批判・疑問
出典: フリー百科事典『ウィキペディア(Wikipedia)』 (2022/07/25 17:14 UTC 版)
と学会会員で歴史研究家・作家の原田実は、江戸しぐさは1980年代に芝三光によって「発明」された全く歴史的根拠の無いものであるとの疑義を呈している。 「時泥棒」に対し、“明け六つ”“暮れ四つ”程度で明確な時間意識のない江戸時代に「時間を奪う」という発想がなぜ存在するのか。

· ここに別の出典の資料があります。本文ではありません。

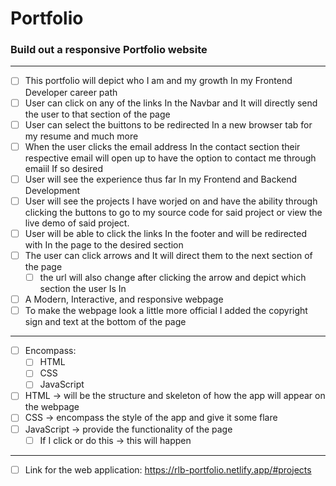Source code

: # Portfolio

### Build out a responsive Portfolio website

---

- [ ] This portfolio will depict who I am and my growth In my Frontend Developer career path
- [ ] User can click on any of the links In the Navbar and It will directly send the user to that section of the page
- [ ] User can select the buittons to be redirected In a new browser tab for my resume and much more
- [ ] When the user clicks the email address In the contact section their respective email will open up to have the option to contact me through emaiil If so desired
- [ ] User will see the experience thus far In my Frontend and Backend Development
- [ ] User will see the projects I have worjed on and have the ability through clicking the buttons to go to my source code for said project or view the live demo of said project.
- [ ] User will be able to click the links In the footer and will be redirected with In the page to the desired section
- [ ] The user can click arrows and It will direct them to the next section of the page
  - [ ] the url will also change after clicking the arrow and depict which section the user Is In
- [ ] A Modern, Interactive, and responsive webpage
- [ ] To make the webpage look a little more official I added the copyright sign and text at the bottom of the page

---

- [ ] Encompass:
  - [ ] HTML
  - [ ] CSS
  - [ ] JavaScript
- [ ] HTML → will be the structure and skeleton of how the app will appear on the webpage
- [ ] CSS → encompass the style of the app and give it some flare
- [ ] JavaScript → provide the functionality of the page
  - [ ] If I click or do this → this will happen

---

- [ ] Link for the web application: https://rlb-portfolio.netlify.app/#projects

定期的に時間を知らせるための鐘があったが、季節や昼と夜で時間の違う不定時法を基にした一刻(2時間前後)に1回というものだった。 「喫煙しぐさ」に対し、「喫煙禁止」という張り紙が、江戸時代に何故あったのか(江戸時代の料理店等では煙草盆が客に出されるのが当然だった)。 年始の挨拶は直接顔をあわせて行っていた時代に、なぜ「年賀状のマナー」があるのか。 「火事と喧嘩は江戸の華」と呼ばれた江戸の人々が、本当にこれらのマナーを体系化していたのか。 洋傘と違ってスプリングが入っていない和傘の場合、狭い路地ですれ違うとき傘をすぼめる方が実用的であり、「傘かしげ」は江戸時代の風俗からかけ離れている。 戦争によって「隠れ江戸っ子」が絶えてしまったとか、当時の資料は焼き捨てられたので記録がないという理由で証明ができないという(大村益次郎の東下前の新政府軍は江戸の治安を維持する力さえ無く、逆に彰義隊士に殺害される事例が度々起こった、さらに、東叡山に赴き、彰義隊解散を説いた山岡鉄太郎の言葉を一蹴した覚王院義観は、彰義隊での強硬派であるにも拘わらず、「新政府軍による虐殺」について一言も触れていない) 江戸しぐさの「復興者」である芝三光の生前には江戸しぐさの数は200前後とされていたが没後に800 - 8000とされ、数が定まっていない。 既述のように越川禮子は江戸しぐさが衰退した理由として「江戸っ子虐殺説」を主張しているが、芝三光は江戸しぐさを提唱し始めた当初は「新政府のもとで江戸っ子達は自らを語ろうとせず時代の変化の中で、いわば世の中からひきこもってしまった」ために衰退したと述べており、江戸しぐさ推進者の間で主張が食い違っている。 NPO法人江戸しぐさの理事長の越川禮子は、江戸しぐさに関する資料は残っていないとし、また江戸しぐさは、口頭によって伝承されてきたものであるため、史料が残されていないと述べているが、1980年代には芝三光は江戸しぐさは文献によって確認できるものとしており、この点でも食い違いがみられる。 などと原田は、江戸しぐさの実態について疑問を呈し、強く批判している。また、原田は2014年(平成26年)に著書『江戸しぐさの正体 教育をむしばむ偽りの伝統』でも、江戸しぐさに含まれる個々のマナーに考察を加えているが、やはり多くの江戸しぐさが、実際の江戸時代では不可能あるいは不必要であると指摘し、「捏造である可能性が高い」とコメントしている。 同書の出版に際し原田は、江戸しぐさは来歴そのものが「明確な虚偽」で、歴史的考証にまったく耐えられない、芝三光の愚痴を江戸時代に仮託したフィクションであり、これを「結果的によいマナーが浸透すればいいじゃないか」と推進することは、形だけのマナーの為に、道徳・倫理の根幹を破壊することになると主張、歴史的に正しい江戸文化に関する知識を普及させることと、過去に対する過剰に「良い幻想を持たないこと」を推奨している。